United States v. Rith, 164 F.3d 1323, 1337 (10th Cir. 1999), cert. denied, 120 S. Ct. 78 (1999). Cf. United States v. Mason, 85 F.3d 471, 473 (10th Cir. 1996) ("While we recognize that a jury in a criminal case has the practical power to render a verdict at odds with the evidence or the law, a jury does not have the lawful power to reject stipulated facts. Such a power, if exercised, would conflict with the jurors' sworn duty to apply the law to the facts, regardless of outcome.").
In light of his responses to questions during voir dire, the district court did not abuse its discretion or commit plain error in sua sponte dismissing prospective juror Altonin. A person who is either unwilling or unable to follow the court's instructions is not qualified to be a juror. Nor did the district court commit any error when it informed the jurors that it is their obligation to follow the law as it instructs. In short, the defendant was not deprived of his right to a fair trial.

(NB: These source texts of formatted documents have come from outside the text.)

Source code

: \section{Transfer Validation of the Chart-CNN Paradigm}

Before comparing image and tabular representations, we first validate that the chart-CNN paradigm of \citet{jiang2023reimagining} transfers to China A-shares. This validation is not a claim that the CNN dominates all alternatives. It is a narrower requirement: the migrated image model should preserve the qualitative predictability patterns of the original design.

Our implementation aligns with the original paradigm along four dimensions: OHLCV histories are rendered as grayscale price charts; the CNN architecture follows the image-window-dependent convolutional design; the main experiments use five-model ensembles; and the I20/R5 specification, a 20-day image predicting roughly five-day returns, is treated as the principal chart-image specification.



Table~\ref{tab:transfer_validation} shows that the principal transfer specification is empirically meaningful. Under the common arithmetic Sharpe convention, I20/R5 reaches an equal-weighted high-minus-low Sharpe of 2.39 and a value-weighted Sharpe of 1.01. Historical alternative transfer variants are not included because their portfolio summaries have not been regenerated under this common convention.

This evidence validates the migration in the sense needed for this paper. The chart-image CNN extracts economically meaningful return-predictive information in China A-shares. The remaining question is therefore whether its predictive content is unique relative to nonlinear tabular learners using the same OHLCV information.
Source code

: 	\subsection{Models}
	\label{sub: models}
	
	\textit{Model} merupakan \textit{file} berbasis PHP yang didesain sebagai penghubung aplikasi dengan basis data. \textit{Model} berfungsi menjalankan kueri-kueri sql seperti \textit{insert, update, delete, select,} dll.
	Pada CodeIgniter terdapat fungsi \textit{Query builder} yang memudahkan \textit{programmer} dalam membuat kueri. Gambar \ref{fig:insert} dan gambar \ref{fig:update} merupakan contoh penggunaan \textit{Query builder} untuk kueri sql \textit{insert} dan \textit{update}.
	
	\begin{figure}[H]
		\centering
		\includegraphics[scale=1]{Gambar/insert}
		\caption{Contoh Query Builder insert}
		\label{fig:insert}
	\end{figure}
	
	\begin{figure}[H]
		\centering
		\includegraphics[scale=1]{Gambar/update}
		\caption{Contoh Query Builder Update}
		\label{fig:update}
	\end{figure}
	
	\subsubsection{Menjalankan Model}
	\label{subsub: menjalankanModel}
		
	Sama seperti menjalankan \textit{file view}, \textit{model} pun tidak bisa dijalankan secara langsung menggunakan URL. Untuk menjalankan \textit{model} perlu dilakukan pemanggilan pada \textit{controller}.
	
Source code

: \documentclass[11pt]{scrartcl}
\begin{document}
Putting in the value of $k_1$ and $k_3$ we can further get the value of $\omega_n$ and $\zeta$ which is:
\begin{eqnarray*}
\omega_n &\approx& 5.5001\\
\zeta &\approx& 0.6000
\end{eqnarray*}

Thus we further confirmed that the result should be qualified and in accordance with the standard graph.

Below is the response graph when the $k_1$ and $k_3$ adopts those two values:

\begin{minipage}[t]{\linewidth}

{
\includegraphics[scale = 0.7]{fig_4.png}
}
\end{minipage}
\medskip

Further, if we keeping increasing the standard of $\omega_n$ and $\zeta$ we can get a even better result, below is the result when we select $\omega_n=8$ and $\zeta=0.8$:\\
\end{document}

II. Challenges to Sentencing
The defendant contends that the district court erroneously denied his request for a two level "downward departure" for acceptance of responsibility under U.S.S.G. § 3E1.1. The defendant contends that he only went to trial to preserve his Singleton(2) argument, that he has expressed remorse for his crimes and has in fact accepted responsibility. The defendant notes that he provided information to the government and met the requirements of the "safety valve" provision, 18 U.S.C. § 3553(f) yet did not receive a two level reduction for acceptance of responsibility, implying that there is no rational explanation for this result. The defendant also contends that the denial of his request for the two level "departure" is effectively a punishment for exercising his Sixth Amendment right to trial by jury. Finally, the defendant contends that the district court denied his request for allocution on the issue of acceptance of responsibility and that such an error requires remand for resentencing.
The government responds to each of the defendant's allegations, arguing that the defendant was not entitled to a reduction in his sentence for acceptance of responsibility, that the denial of acceptance of responsibility is not a punishment, that the defendant's qualification for the safety valve provision did not automatically entitle him to the two level reduction for acceptance of responsibility, and that the defendant was in fact afforded the opportunity to speak to the court prior to the imposition of sentence.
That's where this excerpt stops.